I am a female, currently 16 years old and in the 11th grade from the Brethren community.
The reason I decided to share my story is because I feel like this is the perfect way to help others who have been in the same place as me. Those of us who have been there have felt alone and like no one was there to help us--this is something that you don't have to cope with alone. God is there for you. My and others' stories may also help victims of abuse realize that there is a way to overcome this.
I was nine years old when I was sexually abused, and it wasn't a member of my church, but a visiting evangelist. This evangelist and his brother stayed at my house, since they were visiting our church. I vividly remember that he was in his room, and my mom told me to give him a cup of tea. I went in to give it to him, but he closed the door once I entered, and that's when he started touching me in areas he shouldn't have. I knew it was wrong, so I left, and he let me go. I had to go back into his room to collect the cup, and he did it again. This time, he did it for longer, but I was so small and didn't know what to do. Surprisingly, he let me go again.

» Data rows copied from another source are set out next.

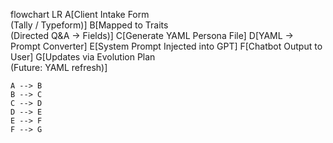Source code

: flowchart LR
    A[Client Intake Form<br/>(Tally / Typeform)]
    B[Mapped to Traits<br/>(Directed Q&A → Fields)]
    C[Generate YAML Persona File]
    D[YAML → Prompt Converter]
    E[System Prompt Injected into GPT]
    F[Chatbot Output to User]
    G[Updates via Evolution Plan<br/>(Future: YAML refresh)]

    A --> B
    B --> C
    C --> D
    D --> E
    E --> F
    F --> G
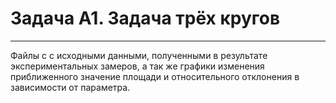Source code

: # Задача A1. Задача трёх кругов
-----

Файлы с с исходными данными, полученными в результате экспериментальных замеров, а так же графики изменения приближенного значение площади и относительного отклонения в зависимости от параметра.
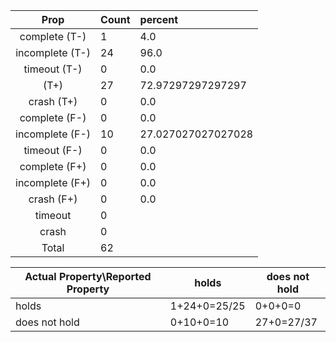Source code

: 
| Prop | Count | percent |
|:----:|:------|:--|
|complete   (T-)|1| 4.0 |
|incomplete (T-)|24|96.0 |
|timeout    (T-)|0|0.0 |
|           (T+)|27|72.97297297297297 |
|crash      (T+)|0|0.0 |
|complete   (F-)|0|0.0 |
|incomplete (F-)|10|27.027027027027028 |
|timeout    (F-)|0|0.0 |
|complete   (F+)|0|0.0 |
|incomplete (F+)|0|0.0 |
|crash      (F+)|0|0.0 |
|timeout        |0| |
|crash          |0| |
|Total          |62| |

| Actual Property\Reported Property | holds | does not hold |
|------------------------------------|-------|---------------|
| holds | 1+24+0=25/25 | 0+0+0=0 |
| does not hold | 0+10+0=10 | 27+0=27/37 |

Only in later years did it start to hit me, but immediately after that incident, I just completely shut it out.
My emotions that day were calm, yet confused. While it was happening, thoughts such as, "I shouldn't be here, I need to get out" ran through my mind. I never did anything about it, because I thought it was just something small and didn't realize what the consequences would be for me. Later, when I was about 14 years old, it started to hit me, and I recalled the incident.
I told my sister and my mom about it when I was 11 and planned to tell no one else. I told them this happened when I was nine, who it was, and what he did. When I told my mom and my sister, my sister believed me. The authorities were not involved--I only spoke up after the evangelist died. We went to his funeral, and I remembered the man in the casket being the one who had sexually abused me in my childhood.
Nothing was done about the situation at the time I told my sister and mom, and there was no cover up. Even if I did know to speak up when it all happened, I know that it would have been discussed and then covered up, since I belong to a shame culture. When I was 16 years old, my two sisters formally reported the incident, but there was nothing left to be done since the perpetrator was dead.
There were no other instances of sexual abuse that occurred.
The abuse started to affect me when I was 14 years old. This was because my sister admitted to me that she was also abused for a very long time by someone in the church. After she told me, I had very bad nightmares that summer and couldn't eat or sleep well. I never told the rest of my family, but they all knew by the time I was 15. When I reminded my parents about what happened to me, one didn't believe me, and the other laughed, saying I didn't know what I was talking about. That was the one time I cried after many years. I felt so alone because my own parents didn't even believe me. So, I prayed and eventually forgave them, but it still hurts. I turned 16 in May this year, and we went on a trip to India. On the way there, I had terrible nightmares of being gang-raped. I contacted my sister, explaining what happened. She explained that I might be going through PTSD. I could not sleep alone that night and no longer felt safe, because the man that abused me was Indian. I didn't even feel safe around my own family. They asked if I wanted to go to counseling, but I denied it, saying that I could go through this without it.
The affects of my abuse are still there. I still get flashbacks and nightmares, but they don't affect me as badly, because I realized that while this will be with me for my entire life, it is something that I can overcome with Jesus. My story has taught me to be strong and to turn to God for many things that I can't handle.
My relationship with God is great. I feel like I can totally lean on Him through everything and pray to Him anywhere, anytime. I am trying to get closer to God and read my Bible more often during tough times.
For the people out there that have been through the same thing, please remember to be strong and always fight until the end. If nobody believes you, you are not alone. Remember to keep your boundaries with people, and if you are exposed to something bad, ask God for guidance and seek help with other people who will help you. Something that I myself have taken away from my past is that, since my parents didn't believe me and the man that abused me is already dead, I can do nothing but let it go.
God is the ultimate judge, and remember that He judges everyone for their sins. This person was an evangelist, a "man of God." He will get his consequences. If justice is not served here on earth, just remember that God will always take care of it. Even if you have to wait for the longest time, it is worth the wait when God works. His timing is always perfect.